The April 6 letter — copies of which staff had provided to the commissioners, Lewis added — lays out “where we think the offer is to DOT,” Lewis said.
Nandam does plan to come to Sarasota within the next week or two to talk with county staff, Lewis noted, and the county’s lobbyist in Tallahassee is “continuing to apply the pressure … I know it’s not the pace all of us would like,” Lewis said, “but we do continue to work on that item.”
Nonetheless, Hines pointed out, after decades of county efforts to achieve the desired improvements to River Road, “we may be weeks away from striking a deal … Stay focused on it.”
The summary accompanying the April 6 letter provides these additional details about the proposal on the table.

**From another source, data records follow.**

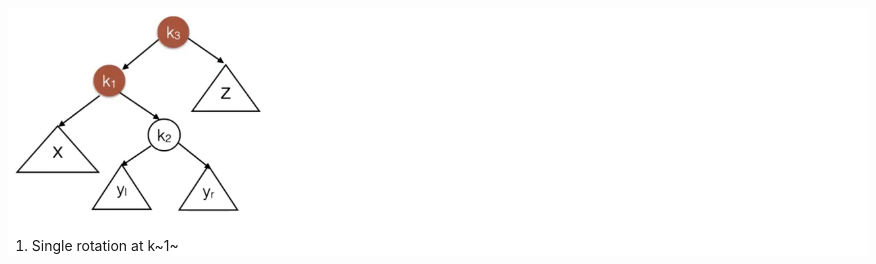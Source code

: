 <img src="images/image-20220304014511836.png" alt="image-20220304014511836" style="zoom:33%;" />

1. Single rotation at k~1~
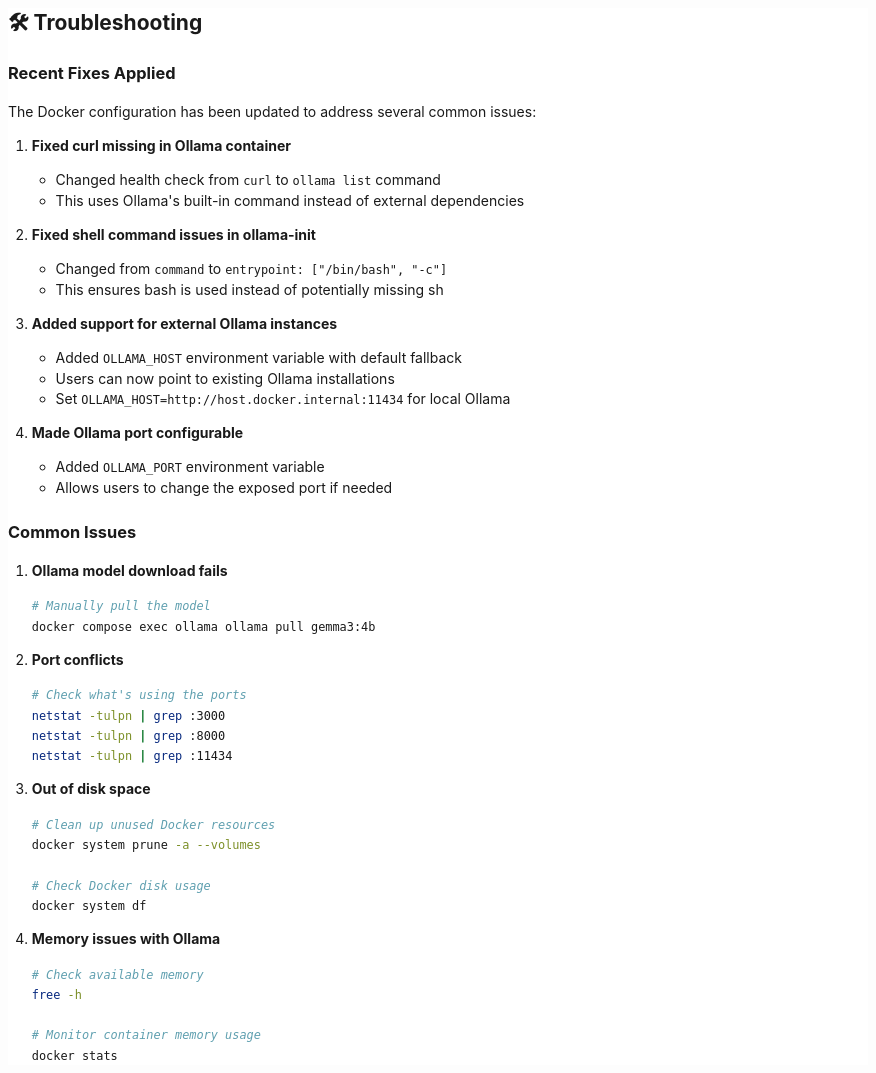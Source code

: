 ## 🛠️ Troubleshooting

### Recent Fixes Applied

The Docker configuration has been updated to address several common issues:

1. **Fixed curl missing in Ollama container**
   - Changed health check from `curl` to `ollama list` command
   - This uses Ollama's built-in command instead of external dependencies

2. **Fixed shell command issues in ollama-init**
   - Changed from `command` to `entrypoint: ["/bin/bash", "-c"]`
   - This ensures bash is used instead of potentially missing sh

3. **Added support for external Ollama instances**
   - Added `OLLAMA_HOST` environment variable with default fallback
   - Users can now point to existing Ollama installations
   - Set `OLLAMA_HOST=http://host.docker.internal:11434` for local Ollama

4. **Made Ollama port configurable**
   - Added `OLLAMA_PORT` environment variable
   - Allows users to change the exposed port if needed

### Common Issues

1. **Ollama model download fails**
   ```bash
   # Manually pull the model
   docker compose exec ollama ollama pull gemma3:4b
   ```

2. **Port conflicts**
   ```bash
   # Check what's using the ports
   netstat -tulpn | grep :3000
   netstat -tulpn | grep :8000
   netstat -tulpn | grep :11434
   ```

3. **Out of disk space**
   ```bash
   # Clean up unused Docker resources
   docker system prune -a --volumes

   # Check Docker disk usage
   docker system df
   ```

4. **Memory issues with Ollama**
   ```bash
   # Check available memory
   free -h

   # Monitor container memory usage
   docker stats
   ```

- The transfer of River Road from State Road 776 to Interstate 75 would begin this year but it would not be finalized until some point prior to the start of construction in the 2024 fiscal year. The process has to start this year, the document explains, “in order for construction funding to be included in the FDOT’s FY19-24 Five-Year [Work Plan].”
- After FDOT completes construction of the approximately 3.644-mile segment of River Road from West Villages Parkway to I-75, the county would take over ownership and maintenance responsibility for State Road 758 (Siesta Drive, Higel Avenue and Midnight Pass Road) and Stickney Point Road west of U.S. 41. “This transfer will not include the two moveable bascule bridges, or their approaches, over the Intracoastal Waterway on Siesta Drive (north bridge) and Stickney Point Road (south bridge),” the summary points out.
- The county will update the National Environmental Policy Act (NEPA) analysis, regulatory permits and design plans, and then acquire the outstanding right of way “necessary to provide a final construction plan for bidding” for the River Road improvements from U.S. 41 to I-75. The county and FDOT each would pay $3.5 million toward those efforts, beginning in the 2019 fiscal year for the state, which will begin on July 1, 2019. “Any remaining funds from this effort will be put towards County construction obligations,” the summary adds.
- The county will complete construction on River Road from U.S. 41 to West Villages Parkway (approximately 1.647 miles at a cost of about $24 million) beginning in the county’s 2021 fiscal year, which would start on Oct. 1, 2020. FDOT would be responsible for any expenses above the $24-million mark, the summary notes.
• FDOT would complete construction of the River Road improvements from West Villages Parkway to I-75 (approximately 3.644 miles at a cost of about $41 million) beginning in the state’s 2024 fiscal year, the summary says.